Since dopamine is also derived from the essential amino acid phenylalanine (phenylalanine>tyrosine>dopamine>adrenaline and noradrenaline), we would expect to find that patients with MS lack dopamine.

In the following study the researchers found reduced levels of dopamine in MS patients and concluded their results suggest the involvement of dopamine in the pathogenesis of depression in MS.

Zh Nevrol Psikhiatr Im S S Korsakova. 2012;112(2 Pt 2):34-40.
The role of dopamine in the regulation of the interaction between nervous and immune systems in multiple sclerosis.
Orlova EV, Pashchenkov MV, Davydovskaia MV, Klimova SV, Khozova AA, Mugutdinova BT, Boĭko AN

“…The results suggest the involvement of dopamine in the pathogenesis of depression in MS as assessed by dopamine and its metabolites levels.”

SYMPTOMS OF LOW DOPAMINE
• Stiff, rigid, achy muscles
• Cognitive impairment
• Impaired motor skills
• Tremors
• Inability to focus attention
• Poor balance and coordination
• Strange walking pattern (gait), frequently with small steps


Low dopamine and a lack of bioavailable iron (we will be discussing the inability to properly metabolize iron in MS) would lead to a condition commonly found in MS—restless legs syndrome.
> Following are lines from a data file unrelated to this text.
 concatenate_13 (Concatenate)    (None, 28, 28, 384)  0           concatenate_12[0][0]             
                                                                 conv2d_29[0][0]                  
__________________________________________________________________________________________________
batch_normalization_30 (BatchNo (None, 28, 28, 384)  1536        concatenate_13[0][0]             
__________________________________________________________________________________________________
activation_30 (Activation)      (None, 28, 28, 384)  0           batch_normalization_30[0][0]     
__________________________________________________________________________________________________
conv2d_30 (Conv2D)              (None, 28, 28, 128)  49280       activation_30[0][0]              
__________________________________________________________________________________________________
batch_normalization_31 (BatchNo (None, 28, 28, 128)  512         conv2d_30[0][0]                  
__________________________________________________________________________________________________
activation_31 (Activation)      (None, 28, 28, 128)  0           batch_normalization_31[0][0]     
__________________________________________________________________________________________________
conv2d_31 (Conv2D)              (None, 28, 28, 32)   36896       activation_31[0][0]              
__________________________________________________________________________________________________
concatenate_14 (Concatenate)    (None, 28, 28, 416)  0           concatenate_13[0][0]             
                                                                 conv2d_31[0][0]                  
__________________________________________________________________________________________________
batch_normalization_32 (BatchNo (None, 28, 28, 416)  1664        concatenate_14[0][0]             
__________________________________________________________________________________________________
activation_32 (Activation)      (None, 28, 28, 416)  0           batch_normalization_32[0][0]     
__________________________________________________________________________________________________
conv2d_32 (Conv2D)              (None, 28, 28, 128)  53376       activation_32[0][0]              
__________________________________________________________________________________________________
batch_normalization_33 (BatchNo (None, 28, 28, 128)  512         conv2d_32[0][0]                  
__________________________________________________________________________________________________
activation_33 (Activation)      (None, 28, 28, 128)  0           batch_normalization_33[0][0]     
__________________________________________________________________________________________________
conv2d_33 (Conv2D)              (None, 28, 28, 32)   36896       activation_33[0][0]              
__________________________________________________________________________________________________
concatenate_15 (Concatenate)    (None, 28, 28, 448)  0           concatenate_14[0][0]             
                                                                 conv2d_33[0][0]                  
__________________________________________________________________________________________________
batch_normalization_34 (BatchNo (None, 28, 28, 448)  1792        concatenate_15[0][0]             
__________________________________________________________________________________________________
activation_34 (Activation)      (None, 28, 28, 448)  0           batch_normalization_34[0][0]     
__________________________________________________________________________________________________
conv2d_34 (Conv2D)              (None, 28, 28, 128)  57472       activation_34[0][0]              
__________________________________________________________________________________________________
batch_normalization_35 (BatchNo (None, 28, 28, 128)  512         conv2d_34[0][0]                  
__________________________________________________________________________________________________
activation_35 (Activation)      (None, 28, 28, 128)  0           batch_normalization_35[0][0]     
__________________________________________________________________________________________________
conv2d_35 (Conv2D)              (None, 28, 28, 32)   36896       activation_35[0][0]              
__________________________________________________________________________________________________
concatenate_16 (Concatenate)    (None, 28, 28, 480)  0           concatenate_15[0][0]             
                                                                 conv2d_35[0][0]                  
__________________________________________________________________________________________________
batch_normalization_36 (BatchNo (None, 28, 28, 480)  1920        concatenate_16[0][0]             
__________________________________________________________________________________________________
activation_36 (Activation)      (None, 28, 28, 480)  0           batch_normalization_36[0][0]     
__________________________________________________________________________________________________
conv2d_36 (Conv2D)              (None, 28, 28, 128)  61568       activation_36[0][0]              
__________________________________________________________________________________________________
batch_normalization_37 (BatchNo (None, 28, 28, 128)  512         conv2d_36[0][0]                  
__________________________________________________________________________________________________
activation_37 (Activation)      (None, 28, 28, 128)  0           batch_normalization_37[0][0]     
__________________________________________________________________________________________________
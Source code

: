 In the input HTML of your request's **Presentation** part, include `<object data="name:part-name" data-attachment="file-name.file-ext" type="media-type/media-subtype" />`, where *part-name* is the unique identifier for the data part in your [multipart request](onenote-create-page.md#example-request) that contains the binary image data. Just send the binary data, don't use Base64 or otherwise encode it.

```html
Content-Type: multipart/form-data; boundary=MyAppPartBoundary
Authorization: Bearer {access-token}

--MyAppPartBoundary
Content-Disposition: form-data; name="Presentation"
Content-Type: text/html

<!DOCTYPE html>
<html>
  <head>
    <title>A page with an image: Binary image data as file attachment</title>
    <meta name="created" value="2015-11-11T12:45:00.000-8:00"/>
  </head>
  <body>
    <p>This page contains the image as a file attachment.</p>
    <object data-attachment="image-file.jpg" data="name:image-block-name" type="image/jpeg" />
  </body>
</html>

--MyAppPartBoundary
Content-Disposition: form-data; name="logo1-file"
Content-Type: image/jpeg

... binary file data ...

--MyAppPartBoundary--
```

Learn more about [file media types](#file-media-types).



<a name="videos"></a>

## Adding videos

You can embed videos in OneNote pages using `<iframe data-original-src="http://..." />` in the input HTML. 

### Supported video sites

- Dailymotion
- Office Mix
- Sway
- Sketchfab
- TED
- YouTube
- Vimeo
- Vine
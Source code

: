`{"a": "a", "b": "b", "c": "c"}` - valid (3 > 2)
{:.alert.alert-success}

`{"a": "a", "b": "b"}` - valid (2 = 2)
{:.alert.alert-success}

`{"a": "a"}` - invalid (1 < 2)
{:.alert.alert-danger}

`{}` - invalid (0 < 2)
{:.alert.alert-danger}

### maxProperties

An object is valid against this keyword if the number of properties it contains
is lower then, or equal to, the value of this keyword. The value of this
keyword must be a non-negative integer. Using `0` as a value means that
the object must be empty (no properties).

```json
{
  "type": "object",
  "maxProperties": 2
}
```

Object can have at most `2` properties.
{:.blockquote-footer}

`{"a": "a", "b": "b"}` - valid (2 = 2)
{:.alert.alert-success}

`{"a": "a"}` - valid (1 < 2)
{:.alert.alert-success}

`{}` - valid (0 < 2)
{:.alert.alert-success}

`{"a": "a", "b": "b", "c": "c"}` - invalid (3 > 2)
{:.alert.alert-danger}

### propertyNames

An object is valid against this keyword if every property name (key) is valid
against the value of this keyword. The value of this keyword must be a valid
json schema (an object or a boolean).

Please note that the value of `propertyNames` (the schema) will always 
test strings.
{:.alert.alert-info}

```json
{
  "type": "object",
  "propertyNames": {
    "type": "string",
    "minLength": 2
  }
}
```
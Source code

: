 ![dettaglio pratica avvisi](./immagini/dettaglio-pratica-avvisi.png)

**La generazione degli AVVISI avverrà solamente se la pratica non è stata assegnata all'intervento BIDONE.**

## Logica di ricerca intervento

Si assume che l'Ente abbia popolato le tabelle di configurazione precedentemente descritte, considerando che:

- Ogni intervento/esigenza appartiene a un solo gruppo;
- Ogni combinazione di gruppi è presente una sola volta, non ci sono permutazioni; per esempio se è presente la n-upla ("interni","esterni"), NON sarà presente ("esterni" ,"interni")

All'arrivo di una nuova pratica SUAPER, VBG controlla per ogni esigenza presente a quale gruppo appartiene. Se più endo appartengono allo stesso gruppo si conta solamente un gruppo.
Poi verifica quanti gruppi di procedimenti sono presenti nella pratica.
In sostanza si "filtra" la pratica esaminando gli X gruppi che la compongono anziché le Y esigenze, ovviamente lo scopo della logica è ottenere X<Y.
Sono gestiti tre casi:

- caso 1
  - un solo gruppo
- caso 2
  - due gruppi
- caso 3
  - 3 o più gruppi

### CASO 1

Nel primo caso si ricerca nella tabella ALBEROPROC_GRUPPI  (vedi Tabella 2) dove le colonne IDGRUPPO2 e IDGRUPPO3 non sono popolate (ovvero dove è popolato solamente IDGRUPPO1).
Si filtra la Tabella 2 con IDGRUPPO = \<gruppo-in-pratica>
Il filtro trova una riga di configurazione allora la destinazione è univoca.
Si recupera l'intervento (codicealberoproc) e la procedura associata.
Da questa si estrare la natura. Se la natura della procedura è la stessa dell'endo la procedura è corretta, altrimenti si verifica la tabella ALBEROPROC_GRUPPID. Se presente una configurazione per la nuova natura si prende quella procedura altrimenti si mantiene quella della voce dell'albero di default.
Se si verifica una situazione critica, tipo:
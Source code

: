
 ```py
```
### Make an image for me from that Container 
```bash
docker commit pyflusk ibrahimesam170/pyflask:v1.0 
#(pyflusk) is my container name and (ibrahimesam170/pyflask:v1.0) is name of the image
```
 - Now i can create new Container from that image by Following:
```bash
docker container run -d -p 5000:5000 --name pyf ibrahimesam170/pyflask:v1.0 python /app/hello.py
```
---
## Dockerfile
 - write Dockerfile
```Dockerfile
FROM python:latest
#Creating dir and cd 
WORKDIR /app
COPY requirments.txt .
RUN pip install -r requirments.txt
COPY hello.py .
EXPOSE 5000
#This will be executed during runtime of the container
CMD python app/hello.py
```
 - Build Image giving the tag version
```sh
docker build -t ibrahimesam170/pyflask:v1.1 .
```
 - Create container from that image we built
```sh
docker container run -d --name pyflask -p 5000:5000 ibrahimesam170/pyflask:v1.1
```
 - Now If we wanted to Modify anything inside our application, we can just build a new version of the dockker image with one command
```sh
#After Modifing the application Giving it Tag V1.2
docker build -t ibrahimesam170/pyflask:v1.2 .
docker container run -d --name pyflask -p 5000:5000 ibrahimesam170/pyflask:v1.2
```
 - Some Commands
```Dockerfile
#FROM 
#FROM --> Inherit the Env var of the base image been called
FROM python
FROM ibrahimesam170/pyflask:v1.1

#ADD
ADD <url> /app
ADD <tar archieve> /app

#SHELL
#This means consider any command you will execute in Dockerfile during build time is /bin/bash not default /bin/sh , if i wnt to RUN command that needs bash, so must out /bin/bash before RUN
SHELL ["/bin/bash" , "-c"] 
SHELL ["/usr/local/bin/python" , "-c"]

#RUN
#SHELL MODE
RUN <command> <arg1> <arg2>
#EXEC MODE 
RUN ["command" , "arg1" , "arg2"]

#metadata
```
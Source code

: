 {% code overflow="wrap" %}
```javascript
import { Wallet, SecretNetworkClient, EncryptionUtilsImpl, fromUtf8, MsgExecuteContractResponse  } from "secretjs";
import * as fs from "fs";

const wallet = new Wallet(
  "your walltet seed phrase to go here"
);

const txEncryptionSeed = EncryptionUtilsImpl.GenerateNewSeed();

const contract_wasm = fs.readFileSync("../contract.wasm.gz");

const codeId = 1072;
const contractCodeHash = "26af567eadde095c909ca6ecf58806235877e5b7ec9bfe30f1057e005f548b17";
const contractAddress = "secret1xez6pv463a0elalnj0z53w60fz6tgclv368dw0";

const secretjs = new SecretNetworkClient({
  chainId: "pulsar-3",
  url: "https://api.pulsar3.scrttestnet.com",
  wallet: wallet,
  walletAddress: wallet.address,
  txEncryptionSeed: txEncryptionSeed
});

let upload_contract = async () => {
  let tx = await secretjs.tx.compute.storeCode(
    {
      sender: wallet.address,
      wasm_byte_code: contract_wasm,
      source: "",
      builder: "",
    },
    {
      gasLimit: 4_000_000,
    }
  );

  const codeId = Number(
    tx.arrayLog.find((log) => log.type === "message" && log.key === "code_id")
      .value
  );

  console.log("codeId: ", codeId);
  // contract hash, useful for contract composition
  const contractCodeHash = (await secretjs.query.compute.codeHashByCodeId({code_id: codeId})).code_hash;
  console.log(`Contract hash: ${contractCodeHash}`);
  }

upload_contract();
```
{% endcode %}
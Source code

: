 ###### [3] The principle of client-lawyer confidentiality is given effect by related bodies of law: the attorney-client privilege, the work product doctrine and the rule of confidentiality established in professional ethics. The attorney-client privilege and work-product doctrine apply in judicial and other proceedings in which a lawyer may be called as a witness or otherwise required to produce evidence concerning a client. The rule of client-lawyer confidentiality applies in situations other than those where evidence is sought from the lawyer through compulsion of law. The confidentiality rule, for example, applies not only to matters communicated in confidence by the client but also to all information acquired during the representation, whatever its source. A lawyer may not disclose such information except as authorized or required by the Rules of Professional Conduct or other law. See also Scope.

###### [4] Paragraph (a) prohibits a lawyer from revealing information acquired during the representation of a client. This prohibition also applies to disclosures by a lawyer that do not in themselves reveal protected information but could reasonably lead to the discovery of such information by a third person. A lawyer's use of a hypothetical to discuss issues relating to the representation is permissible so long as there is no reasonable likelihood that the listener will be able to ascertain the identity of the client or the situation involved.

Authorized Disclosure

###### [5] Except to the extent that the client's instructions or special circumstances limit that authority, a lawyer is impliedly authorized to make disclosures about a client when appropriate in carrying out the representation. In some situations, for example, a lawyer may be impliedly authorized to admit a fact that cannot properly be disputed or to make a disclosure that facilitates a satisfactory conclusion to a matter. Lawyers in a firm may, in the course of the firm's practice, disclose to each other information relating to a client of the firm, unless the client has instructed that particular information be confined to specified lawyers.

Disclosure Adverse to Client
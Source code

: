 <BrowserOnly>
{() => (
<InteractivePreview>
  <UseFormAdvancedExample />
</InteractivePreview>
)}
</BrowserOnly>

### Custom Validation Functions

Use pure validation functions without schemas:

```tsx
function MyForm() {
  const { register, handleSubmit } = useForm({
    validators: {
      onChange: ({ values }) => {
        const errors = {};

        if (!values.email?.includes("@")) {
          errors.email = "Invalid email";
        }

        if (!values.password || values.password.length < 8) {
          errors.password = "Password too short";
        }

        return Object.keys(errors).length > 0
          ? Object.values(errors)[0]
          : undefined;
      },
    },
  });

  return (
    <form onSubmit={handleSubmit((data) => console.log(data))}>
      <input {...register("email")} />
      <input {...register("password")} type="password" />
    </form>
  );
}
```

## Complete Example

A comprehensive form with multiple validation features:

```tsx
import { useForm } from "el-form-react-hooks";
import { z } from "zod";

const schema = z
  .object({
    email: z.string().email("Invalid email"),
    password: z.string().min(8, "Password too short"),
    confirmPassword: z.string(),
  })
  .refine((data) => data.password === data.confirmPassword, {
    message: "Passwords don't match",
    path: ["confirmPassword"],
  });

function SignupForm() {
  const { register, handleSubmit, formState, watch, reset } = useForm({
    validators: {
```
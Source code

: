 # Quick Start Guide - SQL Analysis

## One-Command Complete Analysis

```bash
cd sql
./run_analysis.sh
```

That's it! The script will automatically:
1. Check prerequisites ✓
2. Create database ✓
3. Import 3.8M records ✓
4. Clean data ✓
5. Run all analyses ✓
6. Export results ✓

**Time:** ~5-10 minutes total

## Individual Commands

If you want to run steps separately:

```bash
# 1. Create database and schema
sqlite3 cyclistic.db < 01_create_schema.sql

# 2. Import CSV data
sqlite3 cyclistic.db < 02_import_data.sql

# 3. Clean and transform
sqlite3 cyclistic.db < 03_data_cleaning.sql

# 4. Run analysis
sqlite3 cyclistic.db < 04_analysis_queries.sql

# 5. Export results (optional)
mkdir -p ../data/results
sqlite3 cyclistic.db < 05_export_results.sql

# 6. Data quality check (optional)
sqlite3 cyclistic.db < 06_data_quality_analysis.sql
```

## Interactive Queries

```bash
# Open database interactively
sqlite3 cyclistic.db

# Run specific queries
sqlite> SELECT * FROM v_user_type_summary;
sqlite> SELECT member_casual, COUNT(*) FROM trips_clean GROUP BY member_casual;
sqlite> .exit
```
In the following study from Johns Hopkins entitled “Dopamine and iron in the pathophysiology of restless legs syndrome (RLS)” the researchers stated, “It is concluded that there may be an iron-dopamine connection central to the pathophysiology of RLS for at least some if not most patients with this disorder.”

Dopamine and iron in the pathophysiology of restless legs syndrome (RLS).
Allen, R. 2004. Sleep Med. 5(4):385-91.

“It is concluded that there may be an iron-dopamine connection central to the pathophysiology of RLS for at least some if not most patients with this disorder.”




In the following study the researchers concluded that restless legs syndrome (RLS) is a very common finding in MS patients.

Eur J Neurol. 2007 May;14(5):534-9.
High prevalence of restless legs syndrome in multiple sclerosis.
Manconi M, Fabbrini M, Bonanni E, Filippi M, Rocca M, Murri L, Ferini-Strambi L.

“… RLS is a very common finding in MS patients…RLS is also associated with higher disability.”